- Native name: Θεόδωρος
- Church: Greek Orthodox Church
- See: Antioch
- Installed: 3 March 1034
- Term ended: 24 September 1042
- Predecessor: Elias II
- Successor: Basil

Personal details
- Born: George
- Died: 24 September 1042
- Residence: Constantinople, Antioch

= Theodore III of Antioch =

11th-century Patriarch of Antioch

Theodore III Kritēs (Θεόδωρος ὁ κριτής; died 24 September 1042), previously known as George, was the Greek Orthodox Patriarch of Antioch from 1034 until his death in 1042.

== Early life and name ==
Theodore was consecrated as Patriarch of Antioch in Constantinople on the first Sunday of Lent, 3 March 1034. He held the office for 8 years, 6 months, and 21 days, dying on 24 September 1042.

His surname or title, kritēs (Greek: κριτής, lit. 'the judge'), is attested in a 14th-century manuscript from Jerusalem. More recent analysis suggests that kritēs was likely a corrupted form of the court title asekretis (ἀσηκρήτις).

== Patriarchate ==
=== Relations with the Georgian Church ===
A significant event during Theodore's patriarchate characterizes the ecclesiastical relations between the See of Antioch and the Georgian (Iberian) Church. According to the contemporary writer Nikon of the Black Mountain, an Iberian bishop began spreading discord. In response, Patriarch Theodore dispatched letters to Iberia, carried by his kouboukleios (a court official), to correct these scandals with the assistance of local holy fathers and bishops. Nikon records that these letters, which included the formal appointment (ἐπιτροπὴ καὶ χειροθεσία) of a Georgian catholicos named John, were preserved at the monastery of Saint Symeon. This Catholicos John is generally identified with Catholicos Chrysostom.
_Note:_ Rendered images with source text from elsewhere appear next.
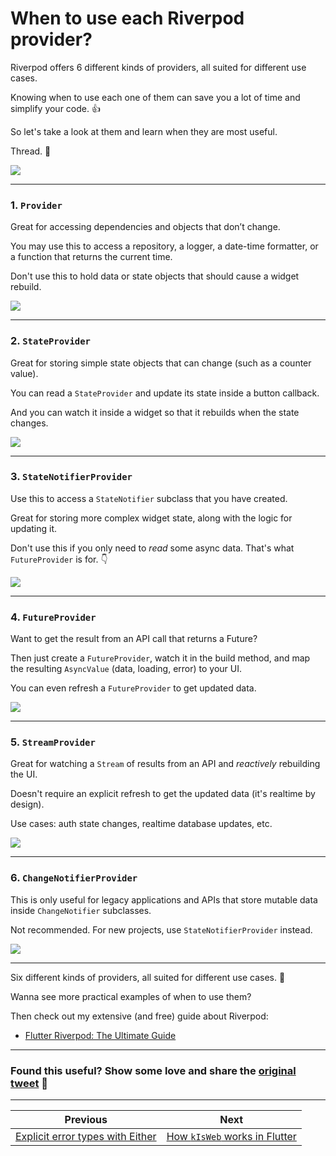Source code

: # When to use each Riverpod provider?

Riverpod offers 6 different kinds of providers, all suited for different use cases.

Knowing when to use each one of them can save you a lot of time and simplify your code. 👍

So let's take a look at them and learn when they are most useful.

Thread. 🧵

![](064.1-when-each-riverpod-provider.png)

---

### 1. `Provider`

Great for accessing dependencies and objects that don’t change.

You may use this to access a repository, a logger, a date-time formatter, or a function that returns the current time.

Don't use this to hold data or state objects that should cause a widget rebuild.

![](064.2-provider.png)

---

### 2. `StateProvider`

Great for storing simple state objects that can change (such as a counter value).

You can read a `StateProvider` and update its state inside a button callback.

And you can watch it inside a widget so that it rebuilds when the state changes.

![](064.3-state-provider.png)

---

### 3. `StateNotifierProvider`

Use this to access a `StateNotifier` subclass that you have created.

Great for storing more complex widget state, along with the logic for updating it.

Don't use this if you only need to *read* some async data. That's what `FutureProvider` is for. 👇

![](064.4-state-notifier-provider.png)

---

### 4. `FutureProvider`

Want to get the result from an API call that returns a Future?

Then just create a `FutureProvider`, watch it in the build method, and map the resulting `AsyncValue` (data, loading, error) to your UI.

You can even refresh a `FutureProvider` to get updated data.

![](064.5-future-provider.png)

---

### 5. `StreamProvider`

Great for watching a `Stream` of results from an API and *reactively* rebuilding the UI.

Doesn't require an explicit refresh to get the updated data (it's realtime by design).

Use cases: auth state changes, realtime database updates, etc.

![](064.6-stream-provider.png)

---

### 6. `ChangeNotifierProvider`

This is only useful for legacy applications and APIs that store mutable data inside `ChangeNotifier` subclasses.

Not recommended. For new projects, use `StateNotifierProvider` instead.

![](064.7-change-notifier-provider.png)

---

Six different kinds of providers, all suited for different use cases. 🚀

Wanna see more practical examples of when to use them?

Then check out my extensive (and free) guide about Riverpod:

- [Flutter Riverpod: The Ultimate Guide](https://codewithandrea.com/articles/flutter-state-management-riverpod/)

---

### Found this useful? Show some love and share the [original tweet](https://twitter.com/biz84/status/1554518642343256067) 🙏

---

| Previous | Next |
| -------- | ---- |
| [Explicit error types with Either](../0063-either-type-fpdart/index.md) | [How `kIsWeb` works in Flutter](../0065-kIsWeb/index.md) |

<!-- TODO:UPDATE -->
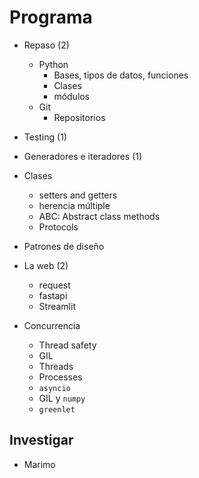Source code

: # Programa

- Repaso (2)
  - Python
    - Bases, tipos de datos, funciones
    - Clases
    - módulos
  - Git
    - Repositorios
- Testing (1) 
- Generadores e iteradores (1)  
- Clases 
  - setters and getters
  - herencia múltiple
  - ABC: Abstract class methods
  - Protocols
- Patrones de diseño
    
- La web (2)
  - request
  - fastapi
  - Streamlit

- Concurrencia
  - Thread safety 
  - GIL 
  - Threads
  - Processes
  - `asyncio`
  - GIL y `numpy`
  - `greenlet`


## Investigar

- Marimo

  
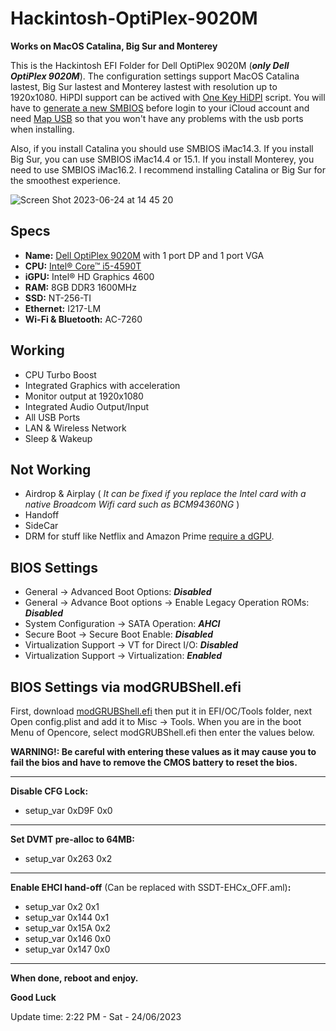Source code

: # **Hackintosh-OptiPlex-9020M**
**Works on MacOS Catalina, Big Sur and Monterey**

This is the Hackintosh EFI Folder for Dell OptiPlex 9020M (**_only Dell OptiPlex 9020M_**). The configuration settings support MacOS Catalina lastest, Big Sur lastest and Monterey lastest with resolution up to 1920x1080. HiPDI support can be actived with [One Key HiDPI](https://github.com/xzhih/one-key-hidpi/blob/master/README.md) script. You will have to [generate a new SMBIOS](https://github.com/corpnewt/GenSMBIOS) before login to your iCloud account and need [Map USB](https://dortania.github.io/OpenCore-Post-Install/usb/intel-mapping/intel.html) so that you won't have any problems with the usb ports when installing.

Also, if you install Catalina you should use SMBIOS iMac14.3. If you install Big Sur, you can use SMBIOS iMac14.4 or 15.1. If you install Monterey, you need to use SMBIOS iMac16.2. I recommend installing Catalina or Big Sur for the smoothest experience.

![Screen Shot 2023-06-24 at 14 45 20](https://github.com/hoaug-tran/Optiplex-9020M/assets/92006941/77a863bd-40ad-4be3-8a0b-c5b6d28f20b2)

## **Specs**

* **Name:** [Dell OptiPlex 9020M](https://www.hardware-corner.net/desktop-models/Dell-OptiPlex-9020M/) with 1 port DP and 1 port VGA
* **CPU:** [Intel® Core™ i5-4590T](https://ark.intel.com/content/www/vn/vi/ark/products/78928/intel-core-i5-4590t-processor-6m-cache-up-to-3-00-ghz.html)
* **iGPU:** Intel® HD Graphics 4600
* **RAM:** 8GB DDR3 1600MHz
* **SSD:** NT-256-TI
* **Ethernet:** I217-LM
* **Wi-Fi & Bluetooth:** AC-7260

## **Working**

* CPU Turbo Boost
* Integrated Graphics with acceleration
* Monitor output at 1920x1080
* Integrated Audio Output/Input
* All USB Ports
* LAN & Wireless Network
* Sleep & Wakeup

## **Not  Working**

* Airdrop & Airplay ( *It can be fixed if you replace the Intel card with a native Broadcom Wifi card such as BCM94360NG* )
* Handoff
* SideCar
* DRM for stuff like Netflix and Amazon Prime [require a dGPU](https://github.com/acidanthera/WhateverGreen/blob/master/Manual/FAQ.Chart.md).

## **BIOS Settings**
- General → Advanced Boot Options: ***Disabled***
- General → Advance Boot options → Enable Legacy Operation ROMs: ***Disabled***
- System Configuration → SATA Operation: ***AHCI***
- Secure Boot → Secure Boot Enable: ***Disabled***
- Virtualization Support → VT for Direct I/O: ***Disabled***
- Virtualization Support → Virtualization: ***Enabled***


## **BIOS Settings via modGRUBShell.efi**

First, download [modGRUBShell.efi](https://github.com/datasone/grub-mod-setup_var/releases) then put it in EFI/OC/Tools folder, next Open config.plist and add it to Misc -> Tools. When you are in the boot Menu of Opencore, select modGRUBShell.efi then enter the values below.

 **WARNING!: Be careful with entering these values as it may cause you to fail the bios and have to remove the CMOS battery to reset the bios.**

---
**Disable CFG Lock:** 
  * setup_var 0xD9F 0x0
---
**Set DVMT pre-alloc to 64MB:** 
  * setup_var 0x263 0x2
---
**Enable EHCI hand-off** (Can be replaced with SSDT-EHCx_OFF.aml)**:**
  * setup_var 0x2 0x1
  * setup_var 0x144 0x1
  * setup_var 0x15A 0x2
  * setup_var 0x146 0x0
  * setup_var 0x147 0x0
---

**When done, reboot and enjoy.**

**Good Luck** 

Update time: 2:22 PM - Sat - 24/06/2023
This account suggests that the Church of Iberia was in a state of genuine dependence on Antioch during this period, challenging later claims that the Georgian Church had already achieved complete autonomy by the mid-11th century. The evidence underscores Antioch's active jurisdictional role.

Nikon places this intervention during the reign of Emperor Constantine IX Monomachos, who ascended to the throne in June 1042. Consequently, this event must be situated within the final three months of Theodore's patriarchate, shortly before his death in September of that year.

== Seal ==
One seal attributed to him is contained in the Dumbarton Oaks Online Seals Catalog. The reverse contains the inscription Θεοδώρῳ πατριάρχῃ Θεουπόλεως Μεγάλης Ἀντιοχείας (Theodore patriarch of the Great Theoupolis Antioch). It is dated to the mid-eleventh century on stylistic grounds.